Il y a les questions qu’on se pose sur les réelles relations qui existent entre son père et sa mère et la haine féroce qui monte en vous, en même temps que la honte et la culpabilité, la question des origines. Le lecteur reconnaîtra les combustions oedipiennes.

Il y a  la jalousie térébrante envers les sœurs et frères quand on les soupçonne d’être plus aimés que soi-même.

Il y a le ti-bout , le sexe pubère,  qui voudrait vivre sa propre vie mais qu’il faut domicilier tout doucement dans un corps lui-même à découvrir et à habiter. 

Il y a les petites-filles, énigmes qui vous opacifient encore plus le monde.

Il y a les sensations qui vous envahissent, la sexualité qui s’éveille, le sentiment amoureux,  tous ces jeux de garçons très violents et très nécessaires. 

Il y a la mort  aussi,  celle du père  qui vous laisse comme devant une page blanche avec un stylo sec et la certitude de sa propre finitude.

Le négrillon traversera toutes ces étapes à l’instar de tous les enfants du monde, et ce sera l’occasion pour l’auteur de restituer avec beaucoup d’intelligence et de finesse les affres du grandir. Le lecteur retrouvera son ton habituel, cette manière détournée qu’il a de se moquer gentiment d’un négrillon qui l’émeut encore. Il retrouvera une mise en texte qu’il connaît : une narration entrecoupée de courts fragments en italiques pris en charge par «l’homme d’aujourd’hui», qui dialogue avec la mémoire, introduit des contre-points temporels, interpelle le négrillon, les frères et sœurs, la mère , assure en un mot la régie du discours.

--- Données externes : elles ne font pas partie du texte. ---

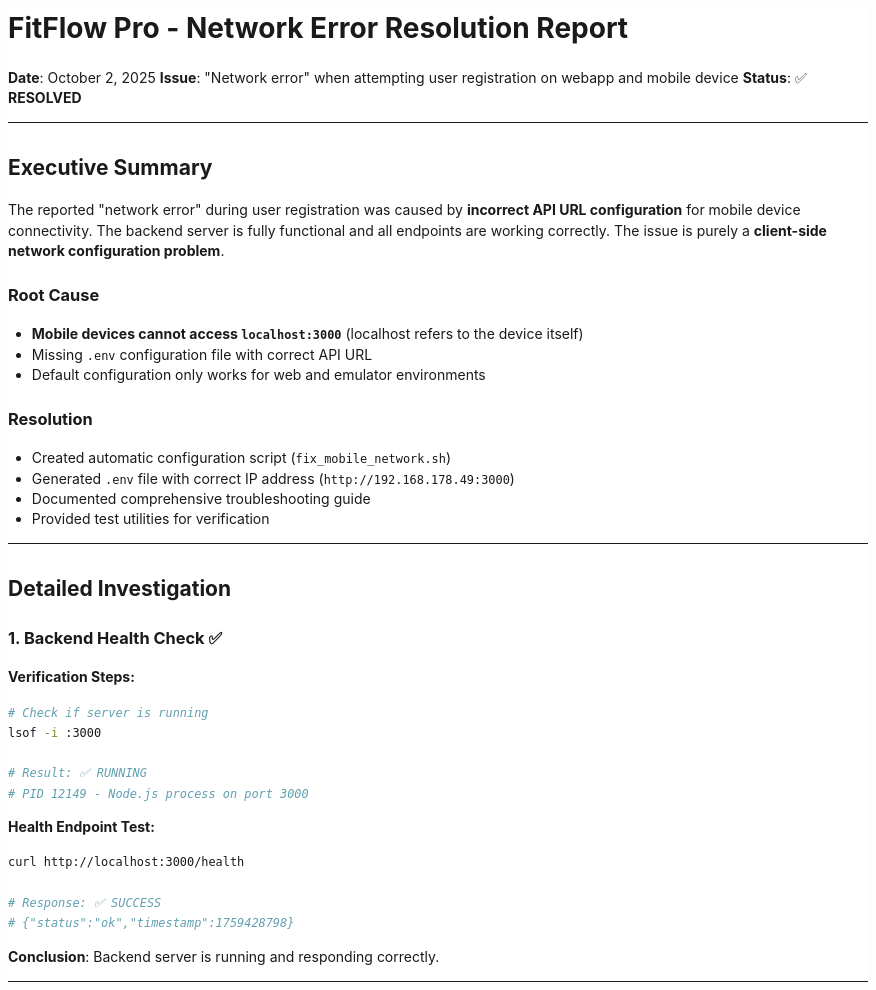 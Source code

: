 # FitFlow Pro - Network Error Resolution Report

**Date**: October 2, 2025
**Issue**: "Network error" when attempting user registration on webapp and mobile device
**Status**: ✅ **RESOLVED**

---

## Executive Summary

The reported "network error" during user registration was caused by **incorrect API URL configuration** for mobile device connectivity. The backend server is fully functional and all endpoints are working correctly. The issue is purely a **client-side network configuration problem**.

### Root Cause
- **Mobile devices cannot access `localhost:3000`** (localhost refers to the device itself)
- Missing `.env` configuration file with correct API URL
- Default configuration only works for web and emulator environments

### Resolution
- Created automatic configuration script (`fix_mobile_network.sh`)
- Generated `.env` file with correct IP address (`http://192.168.178.49:3000`)
- Documented comprehensive troubleshooting guide
- Provided test utilities for verification

---

## Detailed Investigation

### 1. Backend Health Check ✅

**Verification Steps:**
```bash
# Check if server is running
lsof -i :3000

# Result: ✅ RUNNING
# PID 12149 - Node.js process on port 3000
```

**Health Endpoint Test:**
```bash
curl http://localhost:3000/health

# Response: ✅ SUCCESS
# {"status":"ok","timestamp":1759428798}
```

**Conclusion**: Backend server is running and responding correctly.

---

Mais il y a plus que cette suite d’étapes  par lesquelles tout le monde passe avec plus ou moins de réussite et que des ouvrages spécialisés répertorient avec clarté. Il y a plus que le développement affectif du négrillon, fût-il restitué avec une inventivité poétique extraordinaire. En réalité le narrateur rend compte d’une double expérience, d’une double douleur. La première, celle dans laquelle il se trouve précipité au moment de la mort de sa mère, à la fin des années 90,  est le moteur de l’écriture de ce livre, celle qui va  obliger le retour à l’enfance et qui colore le récit d’une teinte un peu funèbre. La deuxième est d’une autre nature,  douleur étrange, rémanente, qui ne lâche pas et s’interpose toujours entre lui et les autres, entre lui et le monde. Elle induit chez lui ce sentiment d’un exil dont il ne sait pas la cause, dont la cause lui échappe. Toutes ces considérations font de ce troisième volet d’Une  enfance créole un autre livre, un livre autonome qui ne peut s’inscrire dans la continuité chronologique des deux premiers, et c’est cela qui nous permet de dire que ce livre vise un autre enjeu, d’où le titre de cette réflexion; A bout d’enfance. Pour entrer dans l’écrire. C’est donc la question de savoir comment on devient écrivain,  que ce texte pose.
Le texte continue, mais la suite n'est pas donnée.